- Born: Eva Píchová 17 August 1954 (age 71) Krnov, Czechoslovakia
- Other names: Eva Sitteová
- Occupation: Actress
- Notable work: Stín létajícího ptáčka Island The Petrov Affair

= Eva Sitta =

Czech-Australian actress

Eva Sitta (née Píchová, married Sitteová; born 17 August 1954), is a Czech-born Australian actress.

==Life and career==
Eva Píchová was born on 17 August 1954 in Krnov. She studied at Janáček Academy of Performing Arts and began her acting career in Czechoslovakia becoming a well known stage actress and appearing in films such as Stín létajícího ptáčka aka The Shadow Of The Flying Bird (1977) for which she won a major Czech acting award. (Note: Bruce Kirkland of the Toronto Sun calls it "the Czech version of an Oscar".)
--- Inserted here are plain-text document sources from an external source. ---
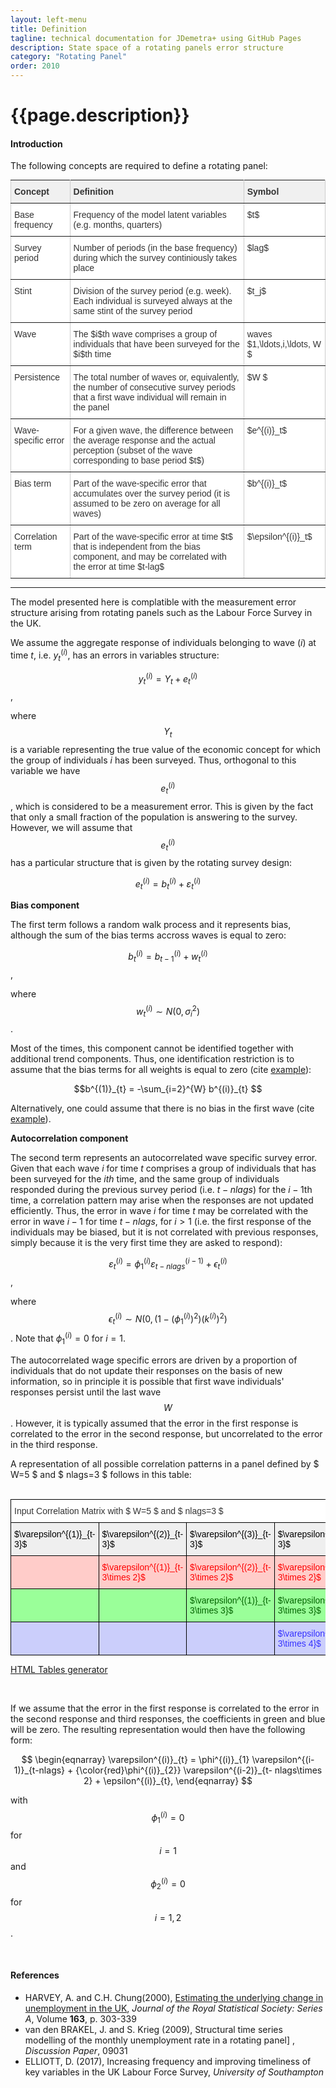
 ```yaml
---
layout: left-menu
title: Definition
tagline: technical documentation for JDemetra+ using GitHub Pages
description: State space of a rotating panels error structure
category: "Rotating Panel"
order: 2010
---
```


# {{page.description}}

#### Introduction

The following concepts are required to define a rotating panel:

<style type="text/css">
.tg  {border-collapse:collapse;border-spacing:0;border-color:#ccc;margin:0px auto;}
.tg td{font-family:Arial, sans-serif;font-size:14px;padding:10px 5px;border-style:solid;border-width:1px;overflow:hidden;word-break:normal;border-color:#ccc;color:#333;background-color:#fff;}
.tg th{font-family:Arial, sans-serif;font-size:14px;font-weight:normal;padding:10px 5px;border-style:solid;border-width:1px;overflow:hidden;word-break:normal;border-color:#ccc;color:#333;background-color:#f0f0f0;}
.tg .tg-if4e{background-color:#f9f9f9;font-weight:bold;border-color:inherit;text-align:left;vertical-align:top}
.tg .tg-fymr{font-weight:bold;border-color:inherit;text-align:left;vertical-align:top}
.tg .tg-btxf{background-color:#f9f9f9;border-color:inherit;text-align:left;vertical-align:top}
.tg .tg-0pky{border-color:inherit;text-align:left;vertical-align:top}
.tg-sort-header::-moz-selection{background:0 0}.tg-sort-header::selection{background:0 0}.tg-sort-header{cursor:pointer}.tg-sort-header:after{content:'';float:right;margin-top:7px;border-width:0 5px 5px;border-style:solid;border-color:#404040 transparent;visibility:hidden}.tg-sort-header:hover:after{visibility:visible}.tg-sort-asc:after,.tg-sort-asc:hover:after,.tg-sort-desc:after{visibility:visible;opacity:.4}.tg-sort-desc:after{border-bottom:none;border-width:5px 5px 0}@media screen and (max-width: 767px) {.tg {width: auto !important;}.tg col {width: auto !important;}.tg-wrap {overflow-x: auto;-webkit-overflow-scrolling: touch;margin: auto 0px;}}</style>
<div class="tg-wrap"><table id="tg-rBYYg" class="tg">
  <tr>
    <th class="tg-0pky"><b>Concept</b></th>
    <th class="tg-0pky"><b>Definition</b></th>
    <th class="tg-0pky"><b>Symbol</b></th>
   </tr>
  <tr>
    <td class="tg-0pky">Base frequency</td>
    <td class="tg-0pky"> Frequency of the model latent variables (e.g. months, quarters)     </td>
    <td class="tg-0pky"> $t$ </td>
   </tr>
 <tr>
    <td class="tg-0pky">Survey period</td>
    <td class="tg-0pky"> Number of periods (in the base frequency) during which the survey continiously takes place </td>
    <td class="tg-0pky">  $lag$ </td>
   </tr>
  <tr>
    <td class="tg-0pky">Stint</td>
    <td class="tg-0pky"> Division of the survey period (e.g. week). Each individual is surveyed always at the same stint of the survey period   </td>
    <td class="tg-0pky"> $t_j$</td>
  </tr>
  <tr>
    <td class="tg-0pky">Wave</td>
    <td class="tg-0pky"> The $i$th wave comprises a group of individuals that have been surveyed for the $i$th time  </td>
    <td class="tg-0pky"> waves $1,\ldots,i,\ldots,   W $ </td>
  </tr>
    <tr>
    <td class="tg-0pky">Persistence</td>
    <td class="tg-0pky"> The total number of waves or, equivalently, the number of consecutive survey periods that a first wave individual will remain in the panel </td>
    <td class="tg-0pky"> $W $ </td>
  </tr>
  <tr>
    <td class="tg-0pky">Wave-specific error</td>
    <td class="tg-0pky"> For a given wave, the difference between the average response and the actual perception (subset of the wave corresponding to base period $t$)      </td>
    <td class="tg-0pky"> $e^{(i)}_t$ </td>
  </tr>
    <tr>
    <td class="tg-0pky">Bias term</td>
    <td class="tg-0pky"> Part of the wave-specific error that accumulates over the survey period (it is assumed to be zero on average for all waves)     </td>
    <td class="tg-0pky"> $b^{(i)}_t$ </td>
  </tr>
    <tr>
    <td class="tg-0pky">Correlation term</td>
    <td class="tg-0pky"> Part of the wave-specific error at time $t$ that is independent from the bias component, and may be correlated with the error at time $t-lag$       </td>
    <td class="tg-0pky"> $\epsilon^{(i)}_t$</td>
  </tr>
</table></div>
<script charset="utf-8">var TGSort=window.TGSort||function(n){"use strict";function r(n){return n.length}function t(n,t){if(n)for(var e=0,a=r(n);a>e;++e)t(n[e],e)}function e(n){return n.split("").reverse().join("")}function a(n){var e=n[0];return t(n,function(n){for(;!n.startsWith(e);)e=e.substring(0,r(e)-1)}),r(e)}function o(n,r){return-1!=n.map(r).indexOf(!0)}function u(n,r){return function(t){var e="";return t.replace(n,function(n,t,a){return e=t.replace(r,"")+"."+(a||"").substring(1)}),l(e)}}function i(n){var t=l(n);return!isNaN(t)&&r(""+t)+1>=r(n)?t:NaN}function s(n){var e=[];return t([i,m,g],function(t){var a;r(e)||o(a=n.map(t),isNaN)||(e=a)}),e}function c(n){var t=s(n);if(!r(t)){var o=a(n),u=a(n.map(e)),i=n.map(function(n){return n.substring(o,r(n)-u)});t=s(i)}return t}function f(n){var r=n.map(Date.parse);return o(r,isNaN)?[]:r}function v(n,r){r(n),t(n.childNodes,function(n){v(n,r)})}function d(n){var r,t=[],e=[];return v(n,function(n){var a=n.nodeName;"TR"==a?(r=[],t.push(r),e.push(n)):("TD"==a||"TH"==a)&&r.push(n)}),[t,e]}function p(n){if("TABLE"==n.nodeName){for(var e=d(n),a=e[0],o=e[1],u=r(a),i=u>1&&r(a[0])<r(a[1])?1:0,s=i+1,v=a[i],p=r(v),l=[],m=[],g=[],h=s;u>h;++h){for(var N=0;p>N;++N){r(m)<p&&m.push([]);var T=a[h][N],C=T.textContent||T.innerText||"";m[N].push(C.trim())}g.push(h-s)}var L="tg-sort-asc",E="tg-sort-desc",b=function(){for(var n=0;p>n;++n){var r=v[n].classList;r.remove(L),r.remove(E),l[n]=0}};t(v,function(n,t){l[t]=0;var e=n.classList;e.add("tg-sort-header"),n.addEventListener("click",function(){function n(n,r){var t=d[n],e=d[r];return t>e?a:e>t?-a:a*(n-r)}var a=l[t];b(),a=1==a?-1:+!a,a&&e.add(a>0?L:E),l[t]=a;var i=m[t],v=function(n,r){return a*i[n].localeCompare(i[r])||a*(n-r)},d=c(i);(r(d)||r(d=f(i)))&&(v=n);var p=g.slice();p.sort(v);for(var h=null,N=s;u>N;++N)h=o[N].parentNode,h.removeChild(o[N]);for(var N=s;u>N;++N)h.appendChild(o[s+p[N-s]])})})}}var l=parseFloat,m=u(/^(?:\s*)([+-]?(?:\d+)(?:,\d{3})*)(\.\d*)?$/g,/,/g),g=u(/^(?:\s*)([+-]?(?:\d+)(?:\.\d{3})*)(,\d*)?$/g,/\./g);n.addEventListener("DOMContentLoaded",function(){for(var t=n.getElementsByClassName("tg"),e=0;e<r(t);++e)try{p(t[e])}catch(a){}})}(document);</script>

* * *

The model presented here is complatible with the measurement error structure arising from rotating panels such 
as the Labour Force Survey in the UK. 

We assume the aggregate response of individuals belonging to wave ($i$) at time $t$, i.e. $y^{(i)}_{t}$,  has an errors in variables structure:

$$y^{(i)}_{t} = Y_{t} + e^{(i)}_{t}$$,

where  $$Y_{t}$$ is a variable representing the true value of the economic concept for which the group of individuals $i$ has been 
surveyed. Thus, orthogonal to this variable we have $$e^{(i)}_{t}$$, which is considered to be a measurement error. This is given by the
fact that only a small fraction of the population is answering to the survey. However, we will assume that $$e^{(i)}_{t}$$ has a particular structure
that is given by the rotating survey design:

$$e^{(i)}_{t} = b^{(i)}_{t} + \varepsilon^{(i)}_{t}$$

__Bias component__

The first term follows a random walk process and it represents bias, although the sum of the bias terms accross waves is equal to zero:

$$b^{(i)}_{t} = b^{(i)}_{t-1} + w^{(i)}_{t}$$, 

where  $$w^{(i)}_{t} \sim N\left(0, \sigma^2_{i} \right)$$.

Most of the times, this component cannot be identified together with additional trend components. Thus, one identification restriction
is to assume that the bias terms for all weights is equal to zero (cite [example]()): 

$$b^{(1)}_{t} = -\sum_{i=2}^{W} b^{(i)}_{t} $$

Alternatively, one could assume that there is no bias in the first wave (cite [example]()).

__Autocorrelation component__

The second term represents an autocorrelated wave specific survey error. Given that each wave $i$ for time $t$ comprises a group of individuals that has been surveyed 
for the $ith$ time, and the same group of individuals responded during the previous survey period (i.e.  $t-nlags$) for the  $i-1$th time, a correlation pattern 
may arise when the responses are not updated efficiently. Thus, the error in wave $i$ for time $t$ may be correlated with the error 
in wave $i-1$ for time $t-nlags$, for $i>1$ (i.e. the first response of the individuals may be biased, but it is not correlated with previous responses, simply because
it is the very first time they are asked to respond):

$$ \varepsilon^{(i)}_{t} = \phi^{(i)}_{1} \varepsilon^{(i-1)}_{t-nlags} + \epsilon^{(i)}_{t}$$, 

where $$\epsilon^{(i)}_{t} \sim N\left(0, (1-(\phi^{(i)}_{1})^{2})(k^{(i)})^{2}  \right) $$. Note 
that $\phi^{(i)}_{1}=0$ for  $i=1$. 

The autocorrelated wage specific errors are driven by a proportion of individuals that do not update their responses on the basis of new information, so 
in principle it is possible that first wave individuals' responses persist until the last wave $$W$$. However, it is typically assumed that 
the error in the first response is correlated to the error in the second response, but uncorrelated to the error in the third response. 

A representation of all possible correlation patterns in a panel defined by $ W=5 $ and $ nlags=3 $ follows in this table:

<br/>
<style type="text/css">
.tg  {border-collapse:collapse;border-spacing:0;border-color:#ccc;margin:0px auto;}
.tg td{font-family:Arial, sans-serif;font-size:14px;padding:10px 5px;border-style:solid;border-width:1px;overflow:hidden;word-break:normal;border-color:#ccc;color:#333;background-color:#fff;}
.tg th{font-family:Arial, sans-serif;font-size:14px;font-weight:normal;padding:10px 5px;border-style:solid;border-width:1px;overflow:hidden;word-break:normal;border-color:#ccc;color:#333;background-color:#f0f0f0;}
.tg .tg-zhlz{background-color:#9aff99;color:#fe0000;border-color:#000000;text-align:left;vertical-align:top}
.tg .tg-4fps{background-color:#efefef;color:#000000;border-color:#000000;text-align:left;vertical-align:top}
.tg .tg-64au{background-color:#ffffff;color:#3531ff;border-color:#c0c0c0;text-align:left;vertical-align:top}
.tg .tg-vq2r{background-color:#ffccc9;color:#000000;border-color:#000000;text-align:left;vertical-align:top}
.tg .tg-2iub{background-color:#efefef;color:#000000;border-color:#000000;text-align:left;vertical-align:top}
.tg .tg-ephz{background-color:#ffffff;color:#32cb00;border-color:#c0c0c0;text-align:left;vertical-align:top}
.tg .tg-msbt{background-color:#cbcefb;color:#fe0000;border-color:#000000;text-align:left;vertical-align:top}
.tg .tg-h7fs{background-color:#9aff99;color:#000000;border-color:#000000;text-align:left;vertical-align:top}
.tg .tg-ajer{background-color:#ffccc9;color:#3531ff;border-color:#000000;text-align:left;vertical-align:top}
.tg .tg-hc6b{background-color:#efefef;color:#3531ff;border-color:#000000;text-align:left;vertical-align:top}
.tg .tg-ns90{background-color:#ffccc9;color:#036400;border-color:#000000;text-align:left;vertical-align:top}
.tg .tg-dn45{background-color:#ffffff;color:#fe0000;border-color:#c0c0c0;text-align:left;vertical-align:top}
.tg .tg-iks7{background-color:#ffffff;border-color:#000000;text-align:left;vertical-align:top}
.tg .tg-f6zi{background-color:#efefef;color:#fe0000;border-color:#000000;text-align:left;vertical-align:top}
.tg .tg-9gyk{background-color:#efefef;color:#036400;border-color:#000000;text-align:left;vertical-align:top}
.tg .tg-alwn{background-color:#ffffff;color:#000000;border-color:#c0c0c0;text-align:left;vertical-align:top}
.tg .tg-lzr2{background-color:#ffccc9;color:#fe0000;border-color:#000000;text-align:left;vertical-align:top}
.tg .tg-usd3{background-color:#9aff99;color:#036400;border-color:#000000;text-align:left;vertical-align:top}
.tg .tg-817c{background-color:#9aff99;color:#3531ff;border-color:#000000;text-align:left;vertical-align:top}
.tg .tg-zjti{background-color:#cbcefb;color:#000000;border-color:#000000;text-align:left;vertical-align:top}
.tg .tg-7hn9{background-color:#cbcefb;color:#036400;border-color:#000000;text-align:left;vertical-align:top}
.tg .tg-kqhi{background-color:#cbcefb;color:#3531ff;border-color:#000000;text-align:left;vertical-align:top}
.tg-sort-header::-moz-selection{background:0 0}.tg-sort-header::selection{background:0 0}.tg-sort-header{cursor:pointer}.tg-sort-header:after{content:'';float:right;margin-top:7px;border-width:0 5px 5px;border-style:solid;border-color:#404040 transparent;visibility:hidden}.tg-sort-header:hover:after{visibility:visible}.tg-sort-asc:after,.tg-sort-asc:hover:after,.tg-sort-desc:after{visibility:visible;opacity:.4}.tg-sort-desc:after{border-bottom:none;border-width:5px 5px 0}@media screen and (max-width: 767px) {.tg {width: auto !important;}.tg col {width: auto !important;}.tg-wrap {overflow-x: auto;-webkit-overflow-scrolling: touch;margin: auto 0px;}}</style>
<div class="tg-wrap"><table id="tg-qig81" class="tg">
  <tr>
    <th class="tg-iks7" colspan="4">Input Correlation Matrix with $ W=5 $ and $ nlags=3 $</th>
    <th class="tg-4fps">$\varepsilon^{(1)}_{t}$</th>
    <th class="tg-4fps">$\varepsilon^{(2)}_{t}$</th>
    <th class="tg-4fps">$\varepsilon^{(3)}_{t}$</th>
    <th class="tg-4fps">$\varepsilon^{(4)}_{t}$</th>
    <th class="tg-4fps">$\varepsilon^{(5)}_{t}$</th>
  </tr>
  <tr>
    <td class="tg-2iub">$\varepsilon^{(1)}_{t-3}$</td>
    <td class="tg-2iub">$\varepsilon^{(2)}_{t-3}$ </td>
    <td class="tg-2iub">$\varepsilon^{(3)}_{t-3}$</td>
    <td class="tg-2iub">$\varepsilon^{(4)}_{t-3}$</td>
    <td class="tg-wltw">0</td>
    <td class="tg-alwn">$\phi^{2}_{1}$</td>
    <td class="tg-alwn">$\phi^{3}_{1}$</td>
    <td class="tg-alwn">$\phi^{4}_{1}$</td>
    <td class="tg-alwn">$\phi^{5}_{1}$</td>
  </tr>
  <tr>
    <td class="tg-lzr2"></td>
    <td class="tg-lzr2">$\varepsilon^{(1)}_{t-3\times 2}$</td>
    <td class="tg-lzr2">$\varepsilon^{(2)}_{t-3\times 2}$</td>
    <td class="tg-lzr2">$\varepsilon^{(3)}_{t-3\times 2}$</td>
    <td class="tg-dn45">0</td>
    <td class="tg-dn45">0</td>
    <td class="tg-dn45">$\phi^{3}_{2}$</td>
    <td class="tg-dn45">$\phi^{4}_{2}$</td>
    <td class="tg-dn45">$\phi^{5}_{2}$</td>
  </tr>
  <tr>
    <td class="tg-usd3"></td>
    <td class="tg-usd3"></td>
    <td class="tg-usd3">$\varepsilon^{(1)}_{t-3\times 3}$</td>
    <td class="tg-usd3">$\varepsilon^{(2)}_{t-3\times 3}$</td>
    <td class="tg-ephz">0</td>
    <td class="tg-ephz">0</td>
    <td class="tg-ephz">0</td>
    <td class="tg-ephz">$\phi^{4}_{3}$</td>
    <td class="tg-ephz">$\phi^{5}_{3}$</td>
  </tr>
  <tr>
    <td class="tg-zjti"></td>
    <td class="tg-msbt"></td>
    <td class="tg-7hn9"></td>
    <td class="tg-kqhi">$\varepsilon^{(1)}_{t-3\times 4}$</td>
    <td class="tg-64au">0</td>
    <td class="tg-64au">0</td>
    <td class="tg-64au">0</td>
    <td class="tg-64au">0</td>
    <td class="tg-64au">$\phi^{5}_{1}$</td>
  </tr>
</table></div>
<script charset="utf-8">var TGSort=window.TGSort||function(n){"use strict";function r(n){return n.length}function t(n,t){if(n)for(var e=0,a=r(n);a>e;++e)t(n[e],e)}function e(n){return n.split("").reverse().join("")}function a(n){var e=n[0];return t(n,function(n){for(;!n.startsWith(e);)e=e.substring(0,r(e)-1)}),r(e)}function o(n,r){return-1!=n.map(r).indexOf(!0)}function u(n,r){return function(t){var e="";return t.replace(n,function(n,t,a){return e=t.replace(r,"")+"."+(a||"").substring(1)}),l(e)}}function i(n){var t=l(n);return!isNaN(t)&&r(""+t)+1>=r(n)?t:NaN}function s(n){var e=[];return t([i,m,g],function(t){var a;r(e)||o(a=n.map(t),isNaN)||(e=a)}),e}function c(n){var t=s(n);if(!r(t)){var o=a(n),u=a(n.map(e)),i=n.map(function(n){return n.substring(o,r(n)-u)});t=s(i)}return t}function f(n){var r=n.map(Date.parse);return o(r,isNaN)?[]:r}function v(n,r){r(n),t(n.childNodes,function(n){v(n,r)})}function d(n){var r,t=[],e=[];return v(n,function(n){var a=n.nodeName;"TR"==a?(r=[],t.push(r),e.push(n)):("TD"==a||"TH"==a)&&r.push(n)}),[t,e]}function p(n){if("TABLE"==n.nodeName){for(var e=d(n),a=e[0],o=e[1],u=r(a),i=u>1&&r(a[0])<r(a[1])?1:0,s=i+1,v=a[i],p=r(v),l=[],m=[],g=[],h=s;u>h;++h){for(var N=0;p>N;++N){r(m)<p&&m.push([]);var T=a[h][N],C=T.textContent||T.innerText||"";m[N].push(C.trim())}g.push(h-s)}var L="tg-sort-asc",E="tg-sort-desc",b=function(){for(var n=0;p>n;++n){var r=v[n].classList;r.remove(L),r.remove(E),l[n]=0}};t(v,function(n,t){l[t]=0;var e=n.classList;e.add("tg-sort-header"),n.addEventListener("click",function(){function n(n,r){var t=d[n],e=d[r];return t>e?a:e>t?-a:a*(n-r)}var a=l[t];b(),a=1==a?-1:+!a,a&&e.add(a>0?L:E),l[t]=a;var i=m[t],v=function(n,r){return a*i[n].localeCompare(i[r])||a*(n-r)},d=c(i);(r(d)||r(d=f(i)))&&(v=n);var p=g.slice();p.sort(v);for(var h=null,N=s;u>N;++N)h=o[N].parentNode,h.removeChild(o[N]);for(var N=s;u>N;++N)h.appendChild(o[s+p[N-s]])})})}}var l=parseFloat,m=u(/^(?:\s*)([+-]?(?:\d+)(?:,\d{3})*)(\.\d*)?$/g,/,/g),g=u(/^(?:\s*)([+-]?(?:\d+)(?:\.\d{3})*)(,\d*)?$/g,/\./g);n.addEventListener("DOMContentLoaded",function(){for(var t=n.getElementsByClassName("tg"),e=0;e<r(t);++e)try{p(t[e])}catch(a){}})}(document);</script>


[HTML Tables generator](https://www.tablesgenerator.com/html_tables)
	

<br/>


If we assume that the error in the first response is correlated to the error in the second response and third responses, the coefficients in 
green and blue will be zero. The resulting representation would then have the following form:

$$
\begin{eqnarray}
\varepsilon^{(i)}_{t} = \phi^{(i)}_{1} \varepsilon^{(i-1)}_{t-nlags} + {\color{red}\phi^{(i)}_{2}} \varepsilon^{(i-2)}_{t- nlags\times 2} + \epsilon^{(i)}_{t}, 
\end{eqnarray}
$$

with  $$ \phi^{(i)}_{1}=0 $$ for  $$ i=1 $$ and  $$ \phi^{(i)}_{2}=0 $$  for $$ i=1,2 $$. 

<br/>

#### References

 
  
 - HARVEY, A. and C.H. Chung(2000),  [Estimating the underlying change in unemployment in the UK](https://doi.org/10.1111/1467-985X.00171), *Journal of the Royal Statistical Society: Series A*, Volume **163**, p. 303-339
 - van den BRAKEL, J. and S. Krieg (2009),  Structural time series modelling of the monthly unemployment rate in a rotating panel] , *Discussion Paper*, 09031
 - ELLIOTT, D. (2017),  Increasing frequency and improving timeliness of key variables in the UK Labour Force Survey, *University of Southampton*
Sitta and her architect husband Vladimir migrated to Australia in 1981.

Sitta's Australian screen roles include a lead role of Czech-Australian Eva in the 1989 film Island, and featuring in the miniseries The Petrov Affair as Evdokia Petrov and the TV movie Displaced Persons as Annette,

Her stage roles include As Much Trouble As Talking at Belvoir St Downstairs Theatre in 1988, The Usherette at Third Eye in 1996, The Human Voice at Theatre Basilica in 1989 and the La Mama Theatre in 2000, and Cyanide at Five at the Bondi Pavilion Theatre in 2009 which she also directed.